Of course, the simple way to not be held liable for flaws in TPVs is
to say to users "we do not support any viewer not developed by us, and
you accept all liability for your use of any unsupported viewers". I
don't think anyone is asking LL to accept liability for bugs in third
party viewers, or asking for LL to tolerate obvious abuse such as sim
crashers - but none of us here has perfect coding skills, so all of
our code WILL be buggy at times. I've said before that personally, i'd
only ever offer a warranty on my code if I was paid for it - offering
a warranty on something infinitely reproducible is infinite liability
otherwise.......... and LL are surprised by third party devs not
wanting to accept infinite liability?

The other thing they could do is produce a set of guidelines for
developers, which must be complied with to be listed in the directory,
and a warning to users that if a TPV developer is not willing to
comply to these guidelines, then the viewer may cause trouble for
anyone who use it.
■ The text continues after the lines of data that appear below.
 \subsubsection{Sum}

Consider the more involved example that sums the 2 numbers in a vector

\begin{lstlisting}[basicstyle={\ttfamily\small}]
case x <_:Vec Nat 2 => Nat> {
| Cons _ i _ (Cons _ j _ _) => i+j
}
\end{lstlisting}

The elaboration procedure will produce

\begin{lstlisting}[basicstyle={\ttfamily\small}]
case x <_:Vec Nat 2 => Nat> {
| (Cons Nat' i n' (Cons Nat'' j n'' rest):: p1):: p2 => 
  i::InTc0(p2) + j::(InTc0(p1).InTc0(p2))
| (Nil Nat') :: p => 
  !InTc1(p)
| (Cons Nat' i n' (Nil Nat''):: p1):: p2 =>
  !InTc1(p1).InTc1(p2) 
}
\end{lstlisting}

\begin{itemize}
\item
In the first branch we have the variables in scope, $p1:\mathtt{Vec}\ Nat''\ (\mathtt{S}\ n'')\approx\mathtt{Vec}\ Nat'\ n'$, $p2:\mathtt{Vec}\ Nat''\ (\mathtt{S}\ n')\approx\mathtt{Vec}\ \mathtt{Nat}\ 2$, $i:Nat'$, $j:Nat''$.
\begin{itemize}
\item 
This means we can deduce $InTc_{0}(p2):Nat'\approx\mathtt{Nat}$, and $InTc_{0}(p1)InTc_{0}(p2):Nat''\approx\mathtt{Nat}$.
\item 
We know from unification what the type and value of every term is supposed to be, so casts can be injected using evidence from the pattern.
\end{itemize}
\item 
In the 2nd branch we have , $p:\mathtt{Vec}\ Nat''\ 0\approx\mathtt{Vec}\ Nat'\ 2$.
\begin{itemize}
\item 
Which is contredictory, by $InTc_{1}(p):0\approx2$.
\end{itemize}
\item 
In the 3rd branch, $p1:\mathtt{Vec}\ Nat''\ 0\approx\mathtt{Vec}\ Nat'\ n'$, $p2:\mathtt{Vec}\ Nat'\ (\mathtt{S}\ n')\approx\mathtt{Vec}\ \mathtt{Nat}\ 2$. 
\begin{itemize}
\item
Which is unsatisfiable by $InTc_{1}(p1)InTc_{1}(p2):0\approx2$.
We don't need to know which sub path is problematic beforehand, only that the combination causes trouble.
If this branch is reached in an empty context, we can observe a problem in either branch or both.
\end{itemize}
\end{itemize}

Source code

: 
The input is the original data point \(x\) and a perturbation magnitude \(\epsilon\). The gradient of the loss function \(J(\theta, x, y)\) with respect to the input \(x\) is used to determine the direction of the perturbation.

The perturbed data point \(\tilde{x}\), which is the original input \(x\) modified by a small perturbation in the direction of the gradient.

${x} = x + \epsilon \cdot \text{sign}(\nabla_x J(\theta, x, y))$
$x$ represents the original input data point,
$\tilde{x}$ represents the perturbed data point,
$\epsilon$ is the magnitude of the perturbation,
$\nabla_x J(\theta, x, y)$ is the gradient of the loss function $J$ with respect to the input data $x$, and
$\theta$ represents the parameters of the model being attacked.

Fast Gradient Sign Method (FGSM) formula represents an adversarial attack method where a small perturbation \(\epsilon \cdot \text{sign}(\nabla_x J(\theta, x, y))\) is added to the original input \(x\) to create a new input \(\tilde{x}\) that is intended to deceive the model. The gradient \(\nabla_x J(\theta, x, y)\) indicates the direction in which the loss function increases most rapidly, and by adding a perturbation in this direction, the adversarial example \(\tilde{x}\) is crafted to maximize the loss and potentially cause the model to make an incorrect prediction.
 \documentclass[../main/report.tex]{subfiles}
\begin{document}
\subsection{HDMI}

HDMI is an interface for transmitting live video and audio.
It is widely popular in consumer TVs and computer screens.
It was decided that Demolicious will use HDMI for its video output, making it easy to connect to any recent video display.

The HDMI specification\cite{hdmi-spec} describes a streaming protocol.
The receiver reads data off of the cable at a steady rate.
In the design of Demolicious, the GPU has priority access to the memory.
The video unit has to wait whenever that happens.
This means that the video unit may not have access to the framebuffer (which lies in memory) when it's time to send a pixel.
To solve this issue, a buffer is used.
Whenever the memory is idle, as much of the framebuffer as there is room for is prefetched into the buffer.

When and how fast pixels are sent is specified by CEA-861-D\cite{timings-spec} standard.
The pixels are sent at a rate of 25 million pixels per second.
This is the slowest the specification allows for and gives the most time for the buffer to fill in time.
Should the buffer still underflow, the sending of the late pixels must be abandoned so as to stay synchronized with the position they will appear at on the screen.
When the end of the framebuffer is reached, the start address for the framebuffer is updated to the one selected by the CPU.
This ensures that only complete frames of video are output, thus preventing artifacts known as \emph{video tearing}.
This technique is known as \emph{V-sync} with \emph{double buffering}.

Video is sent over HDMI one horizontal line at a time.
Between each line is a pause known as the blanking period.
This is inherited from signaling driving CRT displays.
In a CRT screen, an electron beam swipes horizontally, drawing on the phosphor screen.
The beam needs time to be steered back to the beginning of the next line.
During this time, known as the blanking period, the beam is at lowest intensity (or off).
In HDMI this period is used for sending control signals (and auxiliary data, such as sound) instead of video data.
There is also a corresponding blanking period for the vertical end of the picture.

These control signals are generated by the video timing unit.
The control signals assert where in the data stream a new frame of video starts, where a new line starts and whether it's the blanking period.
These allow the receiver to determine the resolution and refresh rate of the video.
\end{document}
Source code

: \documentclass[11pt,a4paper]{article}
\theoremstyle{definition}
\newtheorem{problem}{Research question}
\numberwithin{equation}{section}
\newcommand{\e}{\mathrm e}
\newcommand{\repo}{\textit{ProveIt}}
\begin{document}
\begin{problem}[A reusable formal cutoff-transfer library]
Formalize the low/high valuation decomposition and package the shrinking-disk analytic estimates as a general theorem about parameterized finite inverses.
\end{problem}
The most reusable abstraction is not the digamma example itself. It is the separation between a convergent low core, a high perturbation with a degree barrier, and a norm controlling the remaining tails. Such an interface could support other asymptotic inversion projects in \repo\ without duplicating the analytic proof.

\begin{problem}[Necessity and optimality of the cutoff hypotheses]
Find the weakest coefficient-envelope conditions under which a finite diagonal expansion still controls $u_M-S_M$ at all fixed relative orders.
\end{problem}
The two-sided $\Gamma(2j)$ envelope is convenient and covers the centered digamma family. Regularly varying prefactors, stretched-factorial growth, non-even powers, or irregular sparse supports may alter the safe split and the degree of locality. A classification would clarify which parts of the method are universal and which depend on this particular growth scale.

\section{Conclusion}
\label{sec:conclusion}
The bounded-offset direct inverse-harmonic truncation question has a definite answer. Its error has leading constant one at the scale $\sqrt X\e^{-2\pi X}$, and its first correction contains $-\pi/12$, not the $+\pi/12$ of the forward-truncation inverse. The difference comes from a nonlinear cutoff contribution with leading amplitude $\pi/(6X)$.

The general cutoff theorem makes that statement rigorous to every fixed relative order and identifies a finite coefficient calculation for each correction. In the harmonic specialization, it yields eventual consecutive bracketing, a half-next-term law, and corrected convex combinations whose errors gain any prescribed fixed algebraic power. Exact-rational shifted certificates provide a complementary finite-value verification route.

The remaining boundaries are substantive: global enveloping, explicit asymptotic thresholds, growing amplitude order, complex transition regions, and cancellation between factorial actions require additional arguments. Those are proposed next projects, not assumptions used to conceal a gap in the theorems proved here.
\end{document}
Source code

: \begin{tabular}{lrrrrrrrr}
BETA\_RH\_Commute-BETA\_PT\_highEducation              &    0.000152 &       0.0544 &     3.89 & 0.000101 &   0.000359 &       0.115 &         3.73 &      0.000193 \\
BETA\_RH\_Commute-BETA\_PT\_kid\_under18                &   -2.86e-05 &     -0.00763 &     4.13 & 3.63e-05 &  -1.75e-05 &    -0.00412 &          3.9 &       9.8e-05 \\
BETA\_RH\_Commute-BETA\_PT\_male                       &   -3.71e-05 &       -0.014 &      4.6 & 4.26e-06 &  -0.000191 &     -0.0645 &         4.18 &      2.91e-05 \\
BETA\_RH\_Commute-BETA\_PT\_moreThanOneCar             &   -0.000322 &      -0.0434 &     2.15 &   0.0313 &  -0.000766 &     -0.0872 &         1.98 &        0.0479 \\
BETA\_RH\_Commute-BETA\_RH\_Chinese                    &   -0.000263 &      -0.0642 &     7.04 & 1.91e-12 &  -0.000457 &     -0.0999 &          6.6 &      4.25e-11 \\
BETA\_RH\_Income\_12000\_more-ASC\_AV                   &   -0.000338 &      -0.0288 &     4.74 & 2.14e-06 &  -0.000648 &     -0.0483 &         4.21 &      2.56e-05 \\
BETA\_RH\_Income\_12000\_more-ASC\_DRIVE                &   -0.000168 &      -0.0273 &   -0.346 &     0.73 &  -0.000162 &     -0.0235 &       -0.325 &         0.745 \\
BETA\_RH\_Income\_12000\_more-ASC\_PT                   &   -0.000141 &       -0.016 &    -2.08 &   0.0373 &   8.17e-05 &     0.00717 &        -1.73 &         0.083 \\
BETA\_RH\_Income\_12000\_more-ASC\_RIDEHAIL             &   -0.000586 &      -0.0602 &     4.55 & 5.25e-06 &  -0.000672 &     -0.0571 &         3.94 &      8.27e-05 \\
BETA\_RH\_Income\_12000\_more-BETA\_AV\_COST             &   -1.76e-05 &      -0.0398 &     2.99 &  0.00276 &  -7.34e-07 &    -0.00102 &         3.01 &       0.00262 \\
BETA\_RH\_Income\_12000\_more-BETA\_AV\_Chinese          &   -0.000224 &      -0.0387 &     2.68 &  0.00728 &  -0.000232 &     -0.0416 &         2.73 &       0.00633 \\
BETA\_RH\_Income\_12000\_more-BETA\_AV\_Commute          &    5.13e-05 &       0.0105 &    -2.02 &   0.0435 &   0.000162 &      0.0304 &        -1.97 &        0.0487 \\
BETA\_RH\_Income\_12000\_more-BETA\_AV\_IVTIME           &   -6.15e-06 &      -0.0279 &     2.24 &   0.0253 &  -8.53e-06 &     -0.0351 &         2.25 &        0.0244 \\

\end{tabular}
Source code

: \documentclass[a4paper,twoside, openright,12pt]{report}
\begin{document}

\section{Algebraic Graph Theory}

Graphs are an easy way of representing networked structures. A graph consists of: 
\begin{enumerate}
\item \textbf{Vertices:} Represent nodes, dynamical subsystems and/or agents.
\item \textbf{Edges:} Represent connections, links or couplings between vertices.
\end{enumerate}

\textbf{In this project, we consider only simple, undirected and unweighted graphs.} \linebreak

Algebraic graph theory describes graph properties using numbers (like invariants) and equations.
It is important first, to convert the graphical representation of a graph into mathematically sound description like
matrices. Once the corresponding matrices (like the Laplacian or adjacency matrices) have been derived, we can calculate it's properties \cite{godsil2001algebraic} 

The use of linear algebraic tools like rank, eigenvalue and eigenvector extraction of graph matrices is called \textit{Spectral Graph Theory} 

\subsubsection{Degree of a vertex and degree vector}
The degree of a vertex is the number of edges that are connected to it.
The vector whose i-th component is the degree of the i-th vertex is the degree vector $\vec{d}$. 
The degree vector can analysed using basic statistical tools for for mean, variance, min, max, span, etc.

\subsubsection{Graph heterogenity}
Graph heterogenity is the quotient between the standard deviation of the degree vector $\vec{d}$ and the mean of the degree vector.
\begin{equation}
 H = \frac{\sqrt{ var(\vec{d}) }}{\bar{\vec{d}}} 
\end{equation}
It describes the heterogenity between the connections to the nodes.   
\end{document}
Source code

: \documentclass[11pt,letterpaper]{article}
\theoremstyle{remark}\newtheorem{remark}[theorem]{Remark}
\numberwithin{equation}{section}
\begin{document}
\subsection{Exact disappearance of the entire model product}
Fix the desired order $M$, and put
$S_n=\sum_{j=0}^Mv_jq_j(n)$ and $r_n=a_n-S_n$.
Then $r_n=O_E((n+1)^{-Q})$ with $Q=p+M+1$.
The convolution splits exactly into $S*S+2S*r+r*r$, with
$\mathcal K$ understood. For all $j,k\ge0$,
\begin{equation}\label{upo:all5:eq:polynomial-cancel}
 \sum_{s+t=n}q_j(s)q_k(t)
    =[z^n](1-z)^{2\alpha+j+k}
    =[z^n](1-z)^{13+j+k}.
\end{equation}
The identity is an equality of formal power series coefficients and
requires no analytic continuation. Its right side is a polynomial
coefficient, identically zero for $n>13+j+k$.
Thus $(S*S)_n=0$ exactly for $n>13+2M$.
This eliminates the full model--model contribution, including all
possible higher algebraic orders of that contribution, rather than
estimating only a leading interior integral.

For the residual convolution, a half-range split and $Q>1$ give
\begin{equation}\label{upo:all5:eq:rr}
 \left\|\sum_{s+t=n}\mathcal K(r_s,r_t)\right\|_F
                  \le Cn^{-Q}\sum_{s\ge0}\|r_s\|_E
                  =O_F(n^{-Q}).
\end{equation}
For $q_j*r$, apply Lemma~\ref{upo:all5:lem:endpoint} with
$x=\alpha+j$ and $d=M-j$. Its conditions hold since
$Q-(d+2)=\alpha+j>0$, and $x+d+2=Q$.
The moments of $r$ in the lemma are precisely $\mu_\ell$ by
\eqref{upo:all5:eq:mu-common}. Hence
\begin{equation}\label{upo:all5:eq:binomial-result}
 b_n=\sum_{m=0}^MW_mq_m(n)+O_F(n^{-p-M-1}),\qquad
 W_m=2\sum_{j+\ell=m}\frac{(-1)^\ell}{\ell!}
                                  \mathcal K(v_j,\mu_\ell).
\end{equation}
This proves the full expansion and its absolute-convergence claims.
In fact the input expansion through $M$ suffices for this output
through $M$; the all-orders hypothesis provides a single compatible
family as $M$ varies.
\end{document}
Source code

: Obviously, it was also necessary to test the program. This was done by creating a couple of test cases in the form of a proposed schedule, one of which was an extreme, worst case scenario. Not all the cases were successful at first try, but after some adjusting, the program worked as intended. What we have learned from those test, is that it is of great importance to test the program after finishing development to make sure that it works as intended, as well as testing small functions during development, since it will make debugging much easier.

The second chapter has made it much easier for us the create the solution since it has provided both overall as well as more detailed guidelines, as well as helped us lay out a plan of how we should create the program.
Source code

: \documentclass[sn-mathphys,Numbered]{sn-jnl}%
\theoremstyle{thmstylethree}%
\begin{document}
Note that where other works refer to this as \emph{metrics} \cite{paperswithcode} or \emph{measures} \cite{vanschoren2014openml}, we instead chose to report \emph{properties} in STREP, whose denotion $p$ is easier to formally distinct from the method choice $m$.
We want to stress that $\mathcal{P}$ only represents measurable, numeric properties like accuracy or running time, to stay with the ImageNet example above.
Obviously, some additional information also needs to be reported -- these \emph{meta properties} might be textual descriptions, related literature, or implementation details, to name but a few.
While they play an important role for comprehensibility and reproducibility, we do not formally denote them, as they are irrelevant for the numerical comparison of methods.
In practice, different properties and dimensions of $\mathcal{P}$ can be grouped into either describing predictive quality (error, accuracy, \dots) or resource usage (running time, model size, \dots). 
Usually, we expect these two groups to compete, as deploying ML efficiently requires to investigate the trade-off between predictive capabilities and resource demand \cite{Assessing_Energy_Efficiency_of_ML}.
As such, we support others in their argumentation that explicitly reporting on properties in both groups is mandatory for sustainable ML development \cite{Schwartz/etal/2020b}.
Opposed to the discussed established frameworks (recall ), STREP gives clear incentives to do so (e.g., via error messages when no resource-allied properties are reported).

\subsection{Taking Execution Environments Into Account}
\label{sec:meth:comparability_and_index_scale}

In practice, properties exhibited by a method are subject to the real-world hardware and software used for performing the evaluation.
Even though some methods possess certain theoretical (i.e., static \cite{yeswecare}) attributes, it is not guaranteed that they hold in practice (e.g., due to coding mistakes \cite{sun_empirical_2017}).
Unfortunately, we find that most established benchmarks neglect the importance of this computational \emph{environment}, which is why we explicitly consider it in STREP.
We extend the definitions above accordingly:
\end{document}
Removing the requirement to list RL contact details
would also make more developers willing to list themselves in the
directory - as it is, I can picture very very few residents are going
to be naive enough to think "if it's not in the directory, it's not
good".

Q - You are correct that you don't speak for legal, but surely you can
see how any member of staff at LL (whether that be yourself, one of
the legal team or even M) saying that we should not try to interpret
the policies your company would like to hold us to could cause
problems in enforcing those policies. As it is, I personally find
legalese relating to copyright ,TOS and software licensing matters
fairly simple to understand and often have had actual lawyers
confirming my understanding as correct, and I find the TPV policy
rather simple to understand. I have not yet taken the document to a
lawyer to review though, as i'm not willing to pay just to get a "yes,
you were right - it'd make you liable" and I would not want to bog
down the few pro-bono attorneys i'm aware of with this rather
pointless work either (even if they would be willing to accept it).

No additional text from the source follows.